We have re-established the L'Arche Haiti office in Petionville, on the outskirts of Port-au-Prince, and we have hired an Executive Director to manage the rebuilding of L'Arche Carrefour. Jocelyne Mercier, formerly of the IDB (Inter-American Development Bank) has assumed this responsibility. She has served L'Arche Haiti as a member of the Board of Directors, and she has been a friend of the community for 15 years. Jocelyne has two children and is delighted to be able to serve L'Arche and her country at one and the same time.

Jocelyne's first project will be overseeing the construction of temporary shelters. We have just signed a $144,000 contract with ARCHIGEP, a Haitian engineering firm, operated by Mr. Emmanuel René. The funds have come directly from gifts of friends of L'Arche. Construction will begin soon.

L'Arche has three properties in Carrefour: The grounds at the Caye Saint Joseph, site of the destroyed buildings and the place where we have pitched our tents and are welcoming our neighbours; the grounds of the Ké Konten school, which has resumed operations; and the grounds of the workshop. This last is the site on which we will be constructing four buildings designed to house 30 people for about two years. We are building a house for men, one for women, a multi-purpose community room, as well as toilets and a shower room. We expect construction to take about two months.

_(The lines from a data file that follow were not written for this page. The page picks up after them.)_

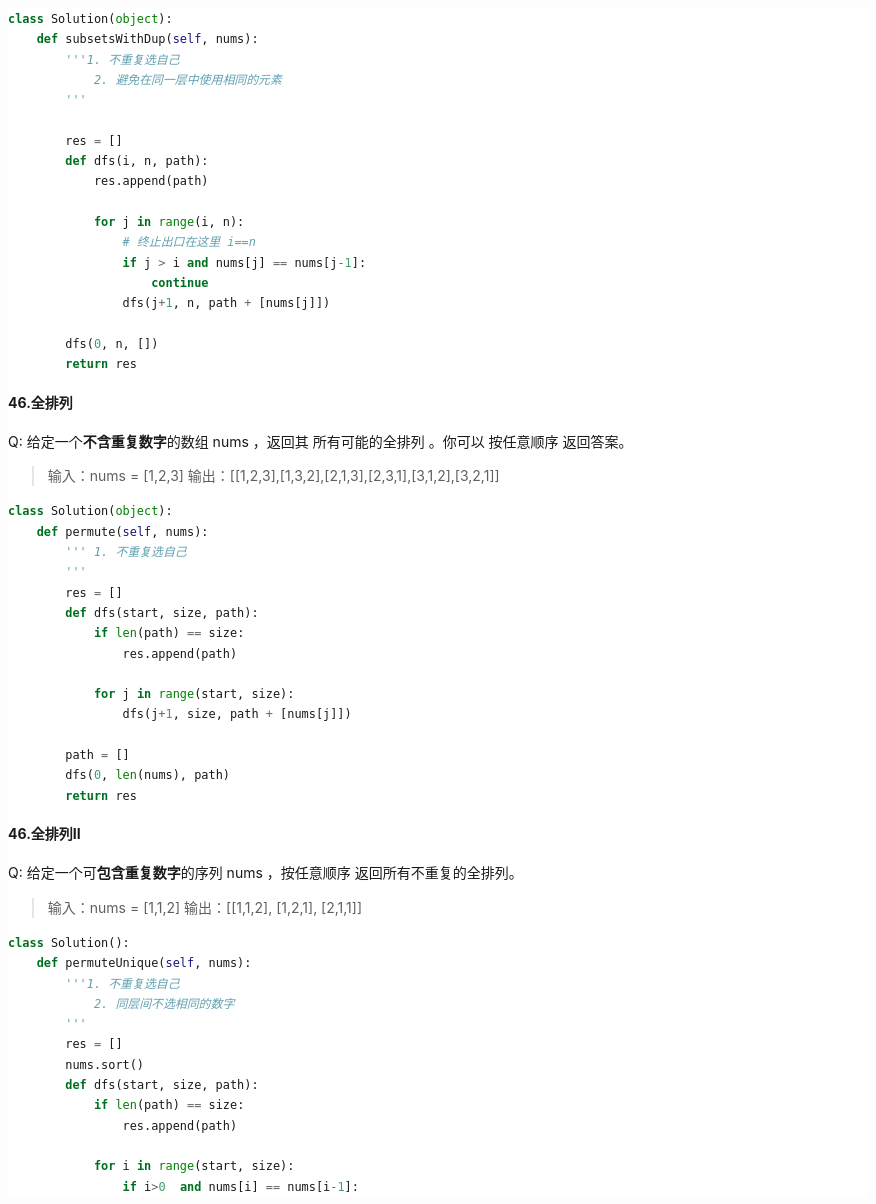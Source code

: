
 ```python
class Solution(object):
    def subsetsWithDup(self, nums):
        '''1. 不重复选自己
            2. 避免在同一层中使用相同的元素
        '''
        
        res = []
        def dfs(i, n, path):
            res.append(path)

            for j in range(i, n):
                # 终止出口在这里 i==n
                if j > i and nums[j] == nums[j-1]:
                    continue
                dfs(j+1, n, path + [nums[j]])
        
        dfs(0, n, [])
        return res
```


#### 46.全排列
Q: 给定一个**不含重复数字**的数组 nums ，返回其 所有可能的全排列 。你可以 按任意顺序 返回答案。 

> 输入：nums = [1,2,3]
> 输出：[[1,2,3],[1,3,2],[2,1,3],[2,3,1],[3,1,2],[3,2,1]]

```python
class Solution(object):
    def permute(self, nums):
        ''' 1. 不重复选自己
        '''
        res = []
        def dfs(start, size, path):
            if len(path) == size:
                res.append(path)

            for j in range(start, size):
                dfs(j+1, size, path + [nums[j]])
        
        path = []
        dfs(0, len(nums), path)
        return res

```

#### 46.全排列II
Q:  给定一个可**包含重复数字**的序列 nums ，按任意顺序 返回所有不重复的全排列。 

> 输入：nums = [1,1,2]
> 输出：[[1,1,2], [1,2,1], [2,1,1]]

```python
class Solution():
    def permuteUnique(self, nums):
        '''1. 不重复选自己
            2. 同层间不选相同的数字
        '''
        res = []
        nums.sort()
        def dfs(start, size, path):
            if len(path) == size:
                res.append(path)

            for i in range(start, size):
                if i>0  and nums[i] == nums[i-1]:
```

In the small community of Chantal, 150 km to the south, life is full. In order to be able to welcome members from the Carrefour community, we have opened a second residence here. For obvious reasons, we have named it the "Foyer Carrefour." While this set-up installation wouldn't work over the long-term, each and every person here is committed to unconditional solidarity with their sister community.

We have set aside three days this coming October (29-31st) to reflect on the future of the community, and will welcome a number of resource people to the event. It has become clear that L'Arche Carrefour cannot be rebuilt on its current site; therefore, the most important issue before us is the relocation of the community. Where is the most suitable place for us? Where can we best fulfill L'Arche's mission? Where will we be able to welcome an even greater number of people affected by intellectual disabilities and testify to our common humanity in the very heart of Haitian society? These days of reflection will also allow us to define and get a fix on the human and financial resources demanded by this new phase of our life. We will keep you posted on the results of this reflection.

The new L'Arche Carrefour is a source of hope for all of us, even if everything has yet to be done or built. Our deepest hope is that it may witness even more powerfully to the unique place of people affected by intellectual disabilities at the heart of Haitian society. Their gifts have become clearer than ever in the current situation. Nancy, Jean-Robert, Ti-Francoise, Jolibois, and the others have no fear of loss or of being deprived of their possessions or of their well-being in this new situation that solidarity demands. Their response to the situation is the most beautiful lesson they can teach us.

We are completely humbled by the sheer enormity of the misery and poverty of the current situation, but we are also deeply moved by the acts of kindness and solidarity that, despite it all, continue to be offered.

Thank you for walking with L'Arche Haìti on this road of humility and humanity.